2

In my recent project, I want to set my time according to the requirement. And somehow I'm able to manage that. But when I'm decreasing my time value then one weird problem happens. When decreasing my time value, when I reach ZERO (0) and when I again decrease value then it shows the maximum range of that data type even if I put the condition for stop value at ZERO(0).

My code is below:

const int kPinSw1 = 2;
const int kPinSw2 = 3;

int plusBtnIncState = 0;         
int lastPlusBtnIncState = 0;

int minusBtnDecState = 0;         
int lastMinusBtnDecState = 0;

unsigned long currentMillis;
unsigned long previousMillis;
unsigned long interval = 0UL;

void setup() {
  Serial.begin(9600);
  pinMode(kPinSw1, INPUT_PULLUP);
  pinMode(kPinSw2, INPUT_PULLUP);
}

void loop() {
  //---------------INC_TIMER---------------//
  plusBtnIncState = digitalRead(kPinSw1);
  if(plusBtnIncState != lastPlusBtnIncState) {
    if(plusBtnIncState == HIGH) {
      interval = interval + 1000;
    }
    delay(50);
  }
  lastPlusBtnIncState = plusBtnIncState;

  //---------------DEC_TIMER---------------//
  minusBtnDecState = digitalRead(kPinSw2);
  if(minusBtnDecState != lastMinusBtnDecState) {
    if(minusBtnDecState == HIGH) {
      interval = interval - 1000;
      if(interval <= 0) {
        interval = 0;
      }
    }
    delay(50);
  }
  lastMinusBtnDecState = minusBtnDecState;  

  //---------------------------------------//
  Serial.print("Int:");
  Serial.print(interval);
  Serial.print("\n");     
}

And output:

Int:0
Int:0
Int:0
Int:0
Int:0
Int:0
Int:0
Int:0
Int:0
Int:0
Int:0
Int:0
Int:1000
Int:1000
Int:1000
Int:1000
Int:1000
Int:1000
Int:1000
Int:1000
Int:1000
Int:1000
Int:2000
Int:2000
Int:2000
Int:2000
Int:2000
Int:2000
Int:2000
Int:2000
Int:2000
Int:2000
Int:2000
Int:1000
Int:1000
Int:1000
Int:1000
Int:1000
Int:1000
Int:1000
Int:1000
Int:1000
Int:1000
Int:0
Int:0
Int:0
Int:0
Int:0
Int:0
Int:0
Int:0
Int:0
Int:0
Int:0
Int:0
Int:4294966296
Int:4294966296
Int:4294966296
Int:4294966296
Int:4294966296
Int:4294966296
Int:4294966296
Int:4294966296

As you can see in output when I reach ZERO and then again decrease the value then the value is like 4294966296 instead of ZERO. I put the logic for that if we reached ZERO or less ZERO then it must stay at ZERO. I don't understand why this happens.

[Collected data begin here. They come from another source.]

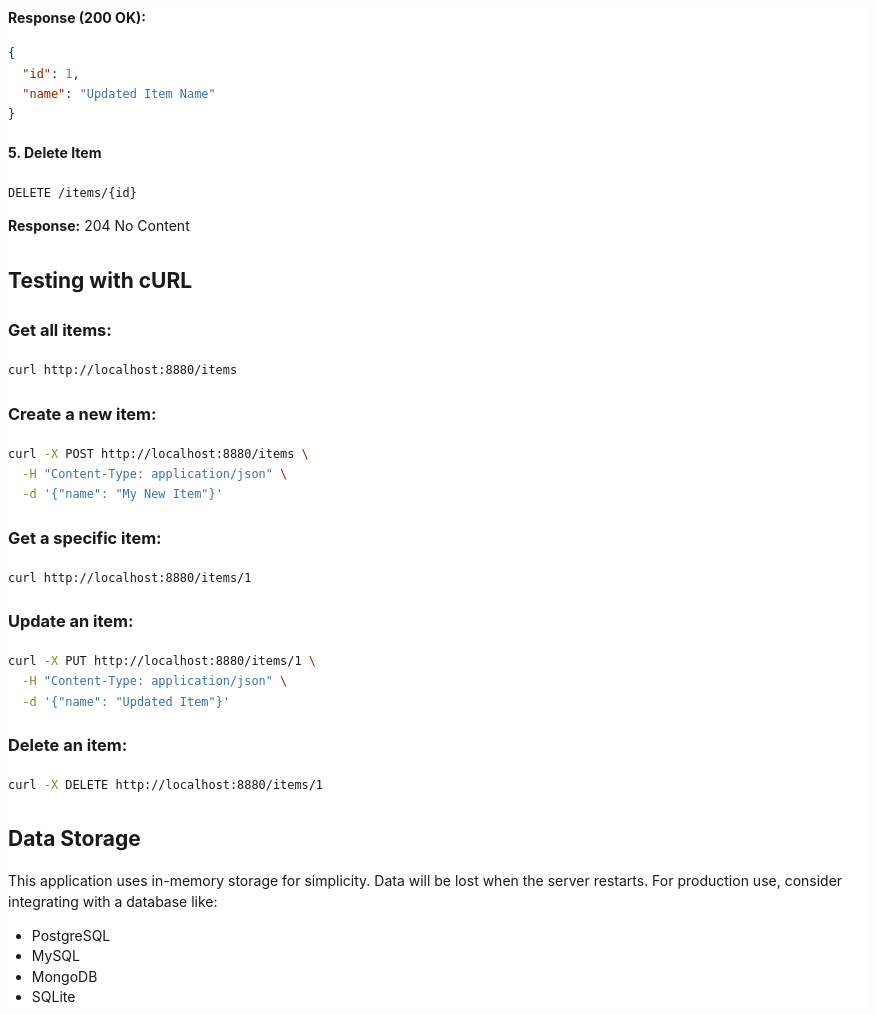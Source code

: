 **Response (200 OK):**
```json
{
  "id": 1,
  "name": "Updated Item Name"
}
```

#### 5. Delete Item
```
DELETE /items/{id}
```

**Response:** 204 No Content

## Testing with cURL

### Get all items:
```bash
curl http://localhost:8880/items
```

### Create a new item:
```bash
curl -X POST http://localhost:8880/items \
  -H "Content-Type: application/json" \
  -d '{"name": "My New Item"}'
```

### Get a specific item:
```bash
curl http://localhost:8880/items/1
```

### Update an item:
```bash
curl -X PUT http://localhost:8880/items/1 \
  -H "Content-Type: application/json" \
  -d '{"name": "Updated Item"}'
```

### Delete an item:
```bash
curl -X DELETE http://localhost:8880/items/1
```

## Data Storage

This application uses in-memory storage for simplicity. Data will be lost when the server restarts. For production use, consider integrating with a database like:

- PostgreSQL
- MySQL
- MongoDB
- SQLite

Please suggest me something.

  • do not decrement once you reach zero – jsotola Dec 23 '17 at 20:47
5

The interval variable is unsigned long.

In this example, we are using int that are 4 bits long (just to keep thing short) just to subtract 1 from 0:

    0b0000
   -0b0001
    ------
    0b1111

That is normal arithmetic, but in binary.

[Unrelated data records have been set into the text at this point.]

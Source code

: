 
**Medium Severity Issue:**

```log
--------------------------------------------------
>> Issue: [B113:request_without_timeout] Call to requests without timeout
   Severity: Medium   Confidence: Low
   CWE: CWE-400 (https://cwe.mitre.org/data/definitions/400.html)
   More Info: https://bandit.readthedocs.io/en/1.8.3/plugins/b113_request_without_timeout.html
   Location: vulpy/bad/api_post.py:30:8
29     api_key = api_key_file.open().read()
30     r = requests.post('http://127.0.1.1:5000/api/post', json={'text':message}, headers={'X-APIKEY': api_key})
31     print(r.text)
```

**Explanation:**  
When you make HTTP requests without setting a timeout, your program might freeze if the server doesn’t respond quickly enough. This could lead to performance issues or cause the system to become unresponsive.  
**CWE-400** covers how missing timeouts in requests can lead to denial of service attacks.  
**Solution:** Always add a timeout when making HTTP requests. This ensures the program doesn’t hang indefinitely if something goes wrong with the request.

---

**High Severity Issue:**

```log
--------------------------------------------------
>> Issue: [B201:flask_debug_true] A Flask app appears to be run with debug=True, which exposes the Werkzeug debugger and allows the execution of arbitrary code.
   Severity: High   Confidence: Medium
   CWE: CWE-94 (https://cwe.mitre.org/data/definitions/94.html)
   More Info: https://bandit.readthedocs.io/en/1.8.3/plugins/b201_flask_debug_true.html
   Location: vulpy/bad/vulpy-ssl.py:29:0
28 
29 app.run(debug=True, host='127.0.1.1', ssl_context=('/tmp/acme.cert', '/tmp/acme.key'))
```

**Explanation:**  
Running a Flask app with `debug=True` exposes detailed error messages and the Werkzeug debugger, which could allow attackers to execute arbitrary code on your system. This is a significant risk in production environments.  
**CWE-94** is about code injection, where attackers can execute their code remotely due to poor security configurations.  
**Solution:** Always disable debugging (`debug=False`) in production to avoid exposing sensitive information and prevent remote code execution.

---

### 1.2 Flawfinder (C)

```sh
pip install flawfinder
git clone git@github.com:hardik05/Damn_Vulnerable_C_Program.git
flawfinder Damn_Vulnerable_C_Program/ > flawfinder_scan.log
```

The result 0b1111 can read as a signed int, in which case we read the value '-1', or you can read as unsigned, and you read it as '15'.

The same thing is working in your case, only that your int are 32 bits long.

The unsigned keyword is not a promise that "0-1" will produce "0". It only indicates that whatever bit configuration is inside that variable, it will be treat as a positive value.

2

The variable "interval" is an unsigned long. This means it can not go negative. It also means that it is made up of a 32 bits.

Instead of going negative, an unsigned variable will cycle to its most maximum value by following a modulo 2 math behavior. So a 32 bit value will become 2^32 or 4294967296 if, for example, decremented 1 past 0.

In the above program the 32 bit value was decremented by 1000 past 0 resulting in 4294967296 - 1000 or 4294966296.

Testing if an unsigned number is negative is futile. So this code:

  if(interval <= 0)
  {
    interval = 0;
  }

...does nothing. Instead, test if "interval" is larger than 1000 before subtracting 1000.

1

As already mentioned in previous answers, the issue is that an unsigned number wraps modulo MAX+1. The obvious fix would be to make interval a signed number.

Another option would be to avoid subtracting from interval anything larger that interval itself. You could do this by replacing

interval = interval - 1000;
if(interval <= 0) {
  interval = 0;
}

by

if (interval >= 1000)
  interval -= 1000;
else
  interval = 0;

Note that the else clause could be dropped if you can guarantee that interval is always a multiple of 1000.